Create a notebook under -> nbs/Load_Unload.ipynb

mode = "unload"

if mode == 'unload':
    # Zip all files in the current directory
    !tar chvfz notebook.tar.gz *

elif mode == 'load:
    # Unzip all files in the current directory
    !!tar -xv -f notebook.tar.gz

Bonus Installs

You might need additional packages (like numpy or pandas or opencv) in your project.

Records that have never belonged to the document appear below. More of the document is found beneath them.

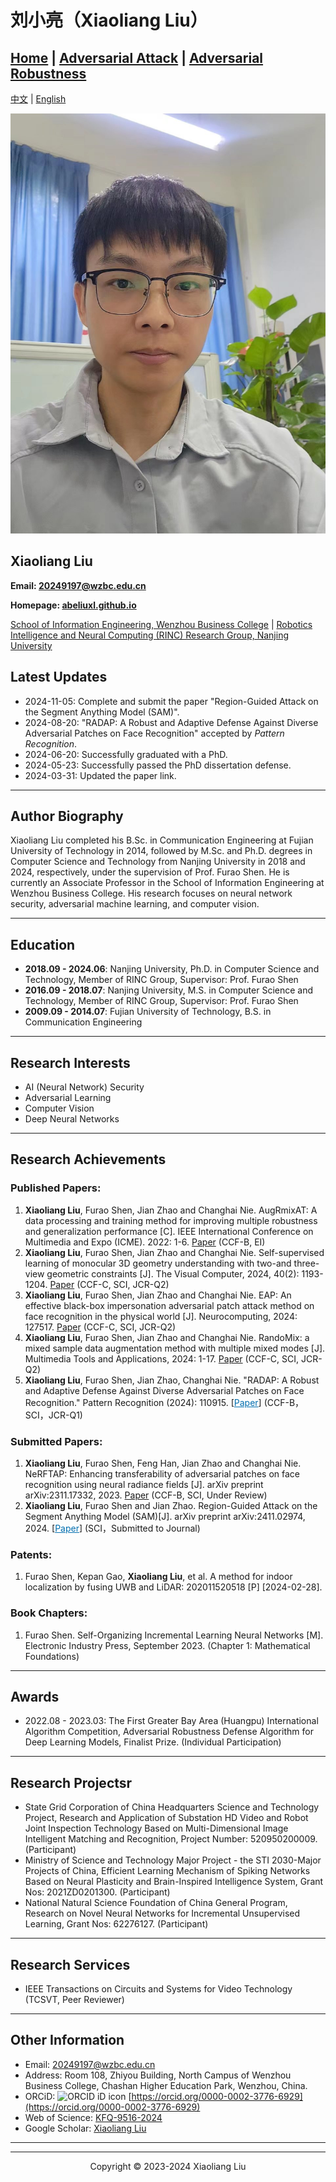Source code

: # 刘小亮（Xiaoliang Liu）

## [Home](https://abeliuxl.github.io) | [Adversarial Attack](https://docs.qq.com/doc/p/574325869aa45ac6bbe9dc1f5b49e9630a873435) | [Adversarial Robustness](https://docs.qq.com/doc/p/a3fa47e29419471627ef8e4b5385a322fee84f42)

[中文](https://abeliuxl.github.io/index_cn.html) | [English](https://abeliuxl.github.io)

![Photo](./P4.jpeg)
## Xiaoliang Liu

**Email: 20249197@wzbc.edu.cn**

**Homepage: [abeliuxl.github.io](https://abeliuxl.github.io)**

[comment]: <> ([Department of Computer Science and Technology, Nanjing University]&#40;https://cs.nju.edu.cn/main.htm&#41; | [National Key Laboratory for Novel Software Technology]&#40;https://keysoftlab.nju.edu.cn/main.htm&#41; | [Robotics Intelligence and Neural Computing &#40;RINC&#41; Research Group]&#40;https://cs.nju.edu.cn/rinc/index.html&#41;)
 [School of Information Engineering, Wenzhou Business College](https://zsw.wzbc.edu.cn/Col/Col855/Index.aspx)  | [Robotics Intelligence and Neural Computing (RINC) Research Group, Nanjing University](https://cs.nju.edu.cn/rinc/index.html) 

## Latest Updates
- 2024-11-05: Complete and submit the paper "Region-Guided Attack on the Segment Anything Model (SAM)".
- 2024-08-20: "RADAP: A Robust and Adaptive Defense Against Diverse Adversarial Patches on Face Recognition" accepted by *Pattern Recognition*.
- 2024-06-20: Successfully graduated with a PhD.
- 2024-05-23: Successfully passed the PhD dissertation defense.
- 2024-03-31: Updated the paper link.

---

## Author Biography
Xiaoliang Liu completed his B.Sc. in Communication Engineering at Fujian University of Technology in 2014, followed by M.Sc. and Ph.D. degrees in Computer Science and Technology from Nanjing University in 2018 and 2024, respectively, under the supervision of Prof. Furao Shen. He is currently an Associate Professor in the School of Information Engineering at Wenzhou Business College. His research focuses on neural network security, adversarial machine learning, and computer vision. 

---

## Education

- **2018.09 - 2024.06**: Nanjing University, Ph.D. in Computer Science and Technology, Member of RINC Group, Supervisor: Prof. Furao Shen
- **2016.09 - 2018.07**: Nanjing University, M.S. in Computer Science and Technology, Member of RINC Group, Supervisor: Prof. Furao Shen
- **2009.09 - 2014.07**: Fujian University of Technology, B.S. in Communication Engineering

---

## Research Interests

- AI (Neural Network) Security
- Adversarial Learning
- Computer Vision
- Deep Neural Networks

---

## Research Achievements

### Published Papers:

1. **Xiaoliang Liu**, Furao Shen, Jian Zhao and Changhai Nie. AugRmixAT: A data processing and training method for improving multiple robustness and generalization performance [C]. IEEE International Conference on Multimedia and Expo (ICME). 2022: 1-6. [Paper](https://ieeexplore.ieee.org/document/9859665) (CCF-B, EI)
2. **Xiaoliang Liu**, Furao Shen, Jian Zhao and Changhai Nie. Self-supervised learning of monocular 3D geometry understanding with two-and three-view geometric constraints [J]. The Visual Computer, 2024, 40(2): 1193-1204. [Paper](https://link.springer.com/article/10.1007/s00371-023-02840-y) (CCF-C, SCI, JCR-Q2)
3. **Xiaoliang Liu**, Furao Shen, Jian Zhao and Changhai Nie. EAP: An effective black-box impersonation adversarial patch attack method on face recognition in the physical world [J]. Neurocomputing, 2024: 127517. [Paper](https://www.sciencedirect.com/science/article/abs/pii/S0925231224002881) (CCF-C, SCI, JCR-Q2)
4. **Xiaoliang Liu**, Furao Shen, Jian Zhao and Changhai Nie. RandoMix: a mixed sample data augmentation method with multiple mixed modes [J]. Multimedia Tools and Applications, 2024: 1-17. [Paper](https://link.springer.com/article/10.1007/s11042-024-18868-8) (CCF-C, SCI, JCR-Q2)
5. **Xiaoliang Liu**, Furao Shen, Jian Zhao, Changhai Nie. "RADAP: A Robust and Adaptive Defense Against Diverse Adversarial Patches on Face Recognition." Pattern Recognition (2024): 110915. [<a href="https://arxiv.org/abs/2311.17339" target="_blank" style="color:rgb(0, 110, 175);">Paper</a>] (CCF-B，SCI，JCR-Q1)
### Submitted Papers:

1. **Xiaoliang Liu**, Furao Shen, Feng Han, Jian Zhao and Changhai Nie. NeRFTAP: Enhancing transferability of adversarial patches on face recognition using neural radiance fields [J]. arXiv preprint arXiv:2311.17332, 2023. [Paper](https://arxiv.org/abs/2311.17332) (CCF-B, SCI, Under Review)
2. **Xiaoliang Liu**, Furao Shen and Jian Zhao. Region-Guided Attack on the Segment Anything Model (SAM)[J]. arXiv preprint arXiv:2411.02974, 2024. [<a href="https://arxiv.org/abs/2411.02974" target="_blank" style="color:rgb(0, 110, 175);">Paper</a>] (SCI，Submitted to Journal)


### Patents:

1. Furao Shen, Kepan Gao, **Xiaoliang Liu**, et al. A method for indoor localization by fusing UWB and LiDAR: 202011520518 [P] [2024-02-28].

### Book Chapters:

1. Furao Shen. Self-Organizing Incremental Learning Neural Networks [M]. Electronic Industry Press, September 2023. (Chapter 1: Mathematical Foundations)

---

## Awards

- 2022.08 - 2023.03: The First Greater Bay Area (Huangpu) International Algorithm Competition, Adversarial Robustness Defense Algorithm for Deep Learning Models, Finalist Prize. (Individual Participation)

---

## Research Projectsr

- State Grid Corporation of China Headquarters Science and Technology Project, Research and Application of Substation HD Video and Robot Joint Inspection Technology Based on Multi-Dimensional Image Intelligent Matching and Recognition, Project Number: 520950200009. (Participant)
- Ministry of Science and Technology Major Project - the STI 2030-Major Projects of China, Efficient Learning Mechanism of Spiking Networks Based on Neural Plasticity and Brain-Inspired Intelligence System, Grant Nos: 2021ZD0201300. (Participant)
- National Natural Science Foundation of China General Program, Research on Novel Neural Networks for Incremental Unsupervised Learning, Grant Nos: 62276127. (Participant)

---

## Research Services

- IEEE Transactions on Circuits and Systems for Video Technology (TCSVT, Peer Reviewer)

---

## Other Information

- Email: 20249197@wzbc.edu.cn
- Address: Room 108, Zhiyou Building, North Campus of Wenzhou Business College, Chashan Higher Education Park, Wenzhou, China. 
- ORCiD: ![ORCID iD icon](https://orcid.org/sites/default/files/images/orcid_16x16.png) [https://orcid.org/0000-0002-3776-6929](https://orcid.org/0000-0002-3776-6929)
- Web of Science: [KFQ-9516-2024](https://www.webofscience.com/wos/author/record/KFQ-9516-2024)
- Google Scholar: [Xiaoliang Liu](https://scholar.google.com/citations?hl=zh-CN&user=Eg6rWc8AAAAJ)

---

---

<footer style="text-align: center;">
<p>Copyright &copy; 2023-2024 Xiaoliang Liu</p>
</footer>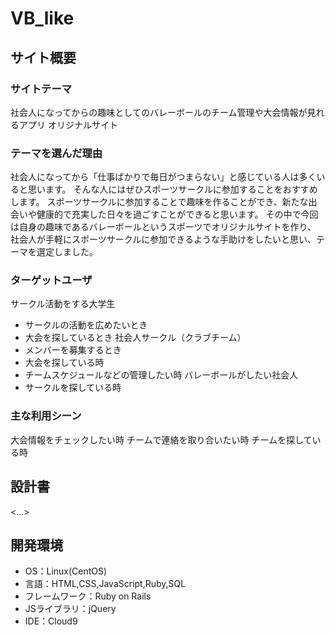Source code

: # VB_like

## サイト概要
### サイトテーマ
社会人になってからの趣味としてのバレーボールのチーム管理や大会情報が見れるアプリ
オリジナルサイト

### テーマを選んだ理由
社会人になってから「仕事ばかりで毎日がつまらない」と感じている人は多くいると思います。
そんな人にはぜひスポーツサークルに参加することをおすすめします。
スポーツサークルに参加することで趣味を作ることができ、新たな出会いや健康的で充実した日々を過ごすことができると思います。
その中で今回は自身の趣味であるバレーボールというスポーツでオリジナルサイトを作り、
社会人が手軽にスポーツサークルに参加できるような手助けをしたいと思い、テーマを選定しました。

### ターゲットユーザ
サークル活動をする大学生
- サークルの活動を広めたいとき
- 大会を探しているとき
社会人サークル（クラブチーム）
- メンバーを募集するとき
- 大会を探している時
- チームスケジュールなどの管理したい時
バレーボールがしたい社会人
- サークルを探している時

### 主な利用シーン
大会情報をチェックしたい時
チームで連絡を取り合いたい時
チームを探している時

## 設計書
<...>

## 開発環境
- OS：Linux(CentOS)
- 言語：HTML,CSS,JavaScript,Ruby,SQL
- フレームワーク：Ruby on Rails
- JSライブラリ：jQuery
- IDE：Cloud9

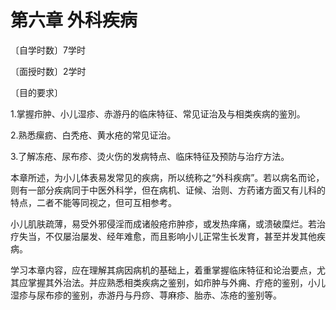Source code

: # 第六章 外科疾病

〔自学时数〕7学时

〔面授时数〕2学时

〔目的要求〕

1.掌握疖肿、小儿湿疹、赤游丹的临床特征、常见证治及与相类疾病的鉴別。

2.熟悉瘰疬、白秃疮、黄水疮的常见证治。

3.了解冻疮、尿布疹、烫火伤的发病特点、临床特征及预防与治疗方法。

本章所述，为小儿体表易发常见的疾病，所以统称之“外科疾病”。若以病名而论，则有一部分疾病同于中医外科学，但在病机、证候、治则、方药诸方面又有儿科的特点，二者不能等同视之，但可互相参考。

小儿肌肤疏薄，易受外邪侵淫而成诸般疮疖肿疹，或发热痒痛，或溃破糜烂。若治疗失当，不仅屡治屡发、经年难愈，而且影响小儿正常生长发育，甚至并发其他疾病。

学习本章内容，应在理解其病因病机的基础上，着重掌握临床特征和论治要点，尤其应掌握其外治法。并应熟悉相类疾病之鉴别，如疖肿与外痈、疔疮的鉴别，小儿湿疹与尿布疹的鉴别，赤游丹与丹痧、荨麻疹、胎赤、冻疮的鉴别等。
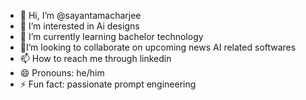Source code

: - 👋 Hi, I’m @sayantamacharjee
- 👀 I’m interested in Ai designs
- 🌱 I’m currently learning bachelor technology
- 💞I’m looking to collaborate on upcoming news AI related softwares
- 📫 How to reach me through linkedin
- 😄 Pronouns: he/him
- ⚡ Fun fact: passionate prompt engineering

<!---
sayantamacharjee/sayantamacharjee is a ✨ special ✨ repository because its `README.md` (this file) appears on your GitHub profile.
You can click the Preview link to take a look at your changes.
--->
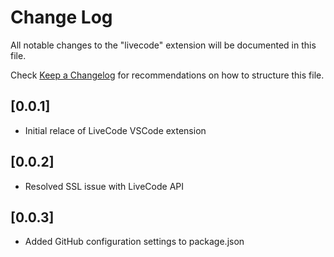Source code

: # Change Log

All notable changes to the "livecode" extension will be documented in this file.

Check [Keep a Changelog](http://keepachangelog.com/) for recommendations on how to structure this file.

## [0.0.1]

- Initial relace of LiveCode VSCode extension

## [0.0.2]

- Resolved SSL issue with LiveCode API

## [0.0.3]

- Added GitHub configuration settings to package.json
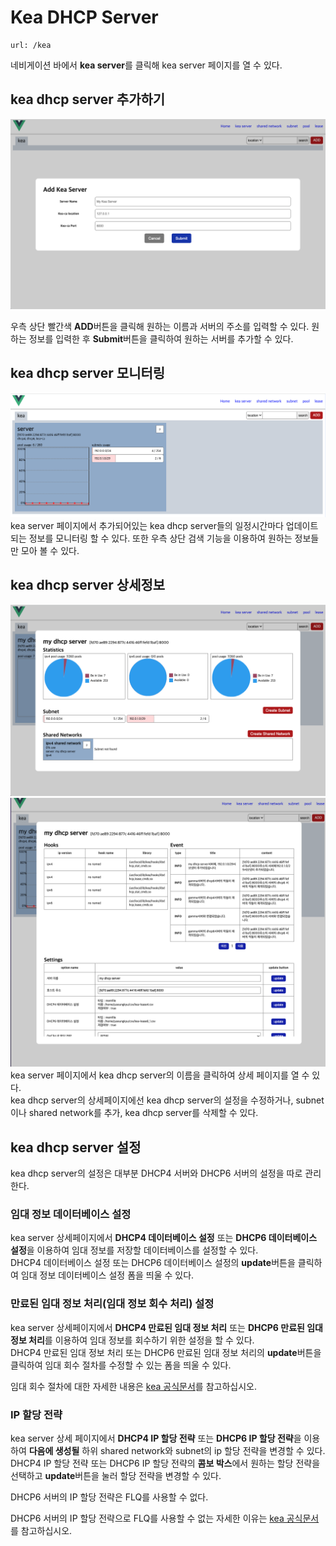 Kea DHCP Server
=====================
    url: /kea
네비게이션 바에서 **kea server**를 클릭해 kea server 페이지를 열 수 있다.  

kea dhcp server 추가하기
--------------------
![사진을 불러올 수 없습니다.](https://github.com/neneong/keaDHCPManager/blob/main/source/_static/%E1%84%89%E1%85%B3%E1%84%8F%E1%85%B3%E1%84%85%E1%85%B5%E1%86%AB%E1%84%89%E1%85%A3%E1%86%BA%202023-11-07%2015.13.02.png?raw=true)

우측 상단 빨간색 **ADD**버튼을 클릭해 원하는 이름과 서버의 주소를 입력할 수 있다. 
원하는 정보를 입력한 후 **Submit**버튼을 클릭하여 원하는 서버를 추가할 수 있다.  

kea dhcp server 모니터링
-------------------
![사진을 불러올 수 없습니다.](https://github.com/neneong/keaDHCPManager/blob/main/source/_static/%E1%84%89%E1%85%B3%E1%84%8F%E1%85%B3%E1%84%85%E1%85%B5%E1%86%AB%E1%84%89%E1%85%A3%E1%86%BA%202023-11-07%2016.27.46.png?raw=true)
kea server 페이지에서 추가되어있는 kea dhcp server들의 일정시간마다 업데이트 되는 정보를 모니터링 할 수 있다. 또한 우측 상단 검색 기능을 이용하여 원하는 정보들만 모아 볼 수 있다. 

kea dhcp server 상세정보
-------------------
![사진을 불러올 수 없습니다.](https://github.com/neneong/keaDHCPManager/blob/main/source/_static/%E1%84%89%E1%85%B3%E1%84%8F%E1%85%B3%E1%84%85%E1%85%B5%E1%86%AB%E1%84%89%E1%85%A3%E1%86%BA%202023-11-07%2016.07.21.png?raw=true)  
![사진을 불러올 수 없습니다.](https://github.com/neneong/keaDHCPManager/blob/main/source/_static/%E1%84%89%E1%85%B3%E1%84%8F%E1%85%B3%E1%84%85%E1%85%B5%E1%86%AB%E1%84%89%E1%85%A3%E1%86%BA%202023-11-07%2016.15.49.png?raw=true)
kea server 페이지에서 kea dhcp server의 이름을 클릭하여 상세 페이지를 열 수 있다.  
kea dhcp server의 상세페이지에선 kea dhcp server의 설정을 수정하거나, subnet이나 shared network를 추가, kea dhcp server를 삭제할 수 있다.

kea dhcp server 설정
-------------------
kea dhcp server의 설정은 대부분 DHCP4 서버와 DHCP6 서버의 설정을 따로 관리한다.  

### 임대 정보 데이터베이스 설정
kea server 상세페이지에서 **DHCP4 데이터베이스 설정** 또는 **DHCP6 데이터베이스 설정**을 이용하여 임대 정보를 저장할 데이터베이스를 설정할 수 있다.  
DHCP4 데이터베이스 설정 또는 DHCP6 데이터베이스 설정의 **update**버튼을 클릭하여 임대 정보 데이터베이스 설정 폼을 띄울 수 있다.  

### 만료된 임대 정보 처리(임대 정보 회수 처리) 설정
kea server 상세페이지에서 **DHCP4 만료된 임대 정보 처리** 또는 **DHCP6 만료된 임대 정보 처리**를 이용하여 임대 정보를 회수하기 위한 설정을 할 수 있다.  
DHCP4 만료된 임대 정보 처리 또는 DHCP6 만료된 임대 정보 처리의 **update**버튼을 클릭하여 임대 회수 절차를 수정할 수 있는 폼을 띄울 수 있다.  

임대 회수 절차에 대한 자세한 내용은 [kea 공식문서](https://kea.readthedocs.io/en/kea-2.4.0/arm/lease-expiration.html)를 참고하십시오.

### IP 할당 전략
kea server 상세 페이지에서 **DHCP4 IP 할당 전략** 또는 **DHCP6 IP 할당 전략**을 이용하여 **다음에 생성될** 하위 shared network와 subnet의 ip 할당 전략을 변경할 수 있다.  
DHCP4 IP 할당 전략 또는 DHCP6 IP 할당 전략의 **콤보 박스**에서 원하는 할당 전략을 선택하고 **update**버튼을 눌러 할당 전략을 변경할 수 있다.  

DHCP6 서버의 IP 할당 전략은 FLQ를 사용할 수 없다. 

DHCP6 서버의 IP 할당 전략으로 FLQ를 사용할 수 없는 자세한 이유는 [kea 공식문서](https://kea.readthedocs.io/en/kea-2.4.0/arm/lease-expiration.html)를 참고하십시오.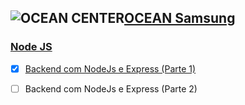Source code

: ## ![OCEAN CENTER](http://oceanbrasil.com/img/general/logoOceanI.png)[OCEAN Samsung](http://oceanbrasil.com/) 

### [Node JS](https://github.com/kakanew/OCEAN_NODE_JS)

- [x] [Backend com NodeJs e Express (Parte 1)](https://github.com/kakanew/OCEAN_NODE_JS/tree/master/Backend_NodeJs_Express)

- [ ] Backend com NodeJs e Express (Parte 2)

Here's what you need to do in your Dockerfile, (on our repo the final docker file is listed as Dockerfile.Bonus) just update it to the following:

FROM python:3.8.2-slim

ENV APP_HOME /app
WORKDIR ${APP_HOME}

COPY . ./

# Install Ubuntu dependencies
# libopencv-dev = opencv dependencies
RUN apt-get update && apt-get install -y --no-install-recommends \
        tzdata \
        libopencv-dev \ 
        build-essential \
        libssl-dev \
        libpq-dev \
        libcurl4-gnutls-dev \
        libexpat1-dev \
        gettext \
        unzip \
        supervisor \
        python3-setuptools \
        python3-pip \
        python3-dev \
        python3-venv \
        python3-urllib3 \
        git \
        && \
    apt-get clean && \
    rm -rf /var/lib/apt/lists/*

# Upgrade PIP
RUN pip install pip pipenv --upgrade

# sklearn opencv, numpy, and pandas
RUN pip install scikit-learn opencv-contrib-python numpy pandas

# tensorflow (including Keras)
RUN pip install tensorflow keras

# pytorch (cpu)
RUN apt-get update && apt-get -y install gcc mono-mcs && rm -rf /var/lib/apt/lists/*
RUN pip install torch==1.5.0+cpu torchvision==0.6.0+cpu -f https://download.pytorch.org/whl/torch_stable.html

# fastai
RUN pip install fastai

# Project installs
RUN pipenv install --skip-lock --system --dev


CMD ["./scripts/entrypoint.sh"]